Cette irruption d’actions collectives directes qui réclament des mesures radicales et transformatrices globales en ciblant les entreprises, les états, le modèle de société, n’est pas sans effet sur les organisations environnementales et écologistes et l’ensemble du champ politique. Peut-être parce que ces mouvements diagnostiquent que la planète est face à une urgence vitale, de survie. Pourquoi vitale ? Car, cette urgence ne se situe plus au niveau du cadre de vie ou de la sensibilité de quelques individus ou groupes particulièrement investis dans la défense de l’environnement, elle dépasse les frontières des secteurs de la contestation. Sans être formellement pensée, il est d’usage de présenter les mouvements sociaux en se référant à des groupes d’intérêts (femmes, homosexuels ou encore environnement), alors que les partis politiques capteraient ou représenteraient ces intérêts à la manière d’un parti communiste pour la classe ouvrière ou encore les partis écologistes pour l’environnement. Or, peu à peu, ces partis ont connu des difficultés à jouer ce rôle de représentation en voyant leur offre politique être captée par des concurrents (ouvriérisme affiché des partis de droite ou conservateur, greenwashing de l’ensemble des groupes politiques).

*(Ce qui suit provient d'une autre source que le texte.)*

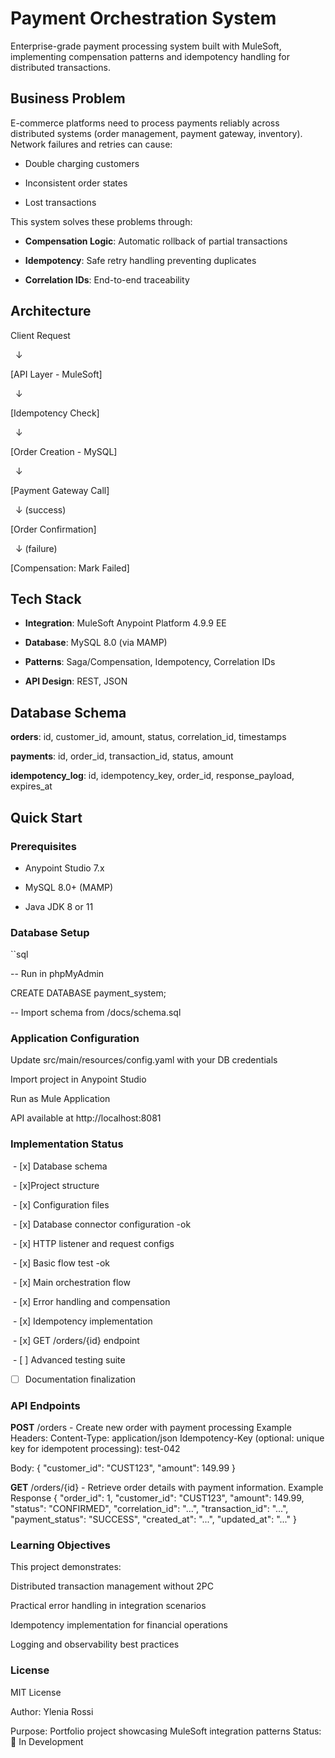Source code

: # Payment Orchestration System



Enterprise-grade payment processing system built with MuleSoft, implementing compensation patterns and idempotency handling for distributed transactions.



## Business Problem



E-commerce platforms need to process payments reliably across distributed systems (order management, payment gateway, inventory). Network failures and retries can cause:

- Double charging customers

- Inconsistent order states

- Lost transactions



This system solves these problems through:

- **Compensation Logic**: Automatic rollback of partial transactions

- **Idempotency**: Safe retry handling preventing duplicates

- **Correlation IDs**: End-to-end traceability



## Architecture



Client Request

&nbsp;	↓

[API Layer - MuleSoft]

&nbsp;	↓

[Idempotency Check]

&nbsp;	↓

[Order Creation - MySQL]

&nbsp;	↓

[Payment Gateway Call]

&nbsp;	↓ (success)

[Order Confirmation]

&nbsp;	↓ (failure)

[Compensation: Mark Failed]



## Tech Stack



- **Integration**: MuleSoft Anypoint Platform 4.9.9 EE

- **Database**: MySQL 8.0 (via MAMP)

- **Patterns**: Saga/Compensation, Idempotency, Correlation IDs

- **API Design**: REST, JSON



## Database Schema



**orders**: id, customer_id, amount, status, correlation_id, timestamps  

**payments**: id, order_id, transaction_id, status, amount  

**idempotency_log**: id, idempotency_key, order_id, response_payload, expires_at



## Quick Start



### Prerequisites

- Anypoint Studio 7.x

- MySQL 8.0+ (MAMP)

- Java JDK 8 or 11



### Database Setup

``sql

-- Run in phpMyAdmin

CREATE DATABASE payment_system;

-- Import schema from /docs/schema.sql



### Application Configuration



Update src/main/resources/config.yaml with your DB credentials

Import project in Anypoint Studio

Run as Mule Application

API available at http://localhost:8081



### Implementation Status



&nbsp;- [x] Database schema

 - [x]Project structure

 - [x] Configuration files

 - [x] Database connector configuration -ok

 - [x] HTTP listener and request configs
  
 - [x] Basic flow test -ok

 - [x] Main orchestration flow

 - [x] Error handling and compensation

 - [x] Idempotency implementation

 - [x] GET /orders/{id} endpoint

 - [ ] Advanced testing suite

 - [ ] Documentation finalization

### API Endpoints

**POST** /orders - Create new order with payment processing
Example
Headers:
Content-Type: application/json
Idempotency-Key (optional: unique key for idempotent processing): test-042

Body:
{
    "customer_id": "CUST123",
    "amount": 149.99
}

**GET** /orders/{id} - Retrieve order details with payment information.
Example 
Response
{
    "order_id": 1,
    "customer_id": "CUST123",
    "amount": 149.99,
    "status": "CONFIRMED",
    "correlation_id": "...",
    "transaction_id": "...",
    "payment_status": "SUCCESS",
    "created_at": "...",
    "updated_at": "..."
}
### Learning Objectives

This project demonstrates:


Distributed transaction management without 2PC

Practical error handling in integration scenarios

Idempotency implementation for financial operations

Logging and observability best practices



### License

MIT License



Author: Ylenia Rossi

Purpose: Portfolio project showcasing MuleSoft integration patterns
Status: 🚧 In Development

En outre, la nouvelle génération militante porte des voix qui ne se reconnaissent ni dans les partis, ni dans des ONG anciennes, ni dans les représentations dites au rabais de leurs intérêts pour l’environnement. Comme si les clivages identifiés par Stein Rokkan, spécialiste des partis politiques, ne fonctionnaient plus et démontraient que le XXIème siècle se construit sur de nouvelles dynamiques de conflictualité et d’intérêts.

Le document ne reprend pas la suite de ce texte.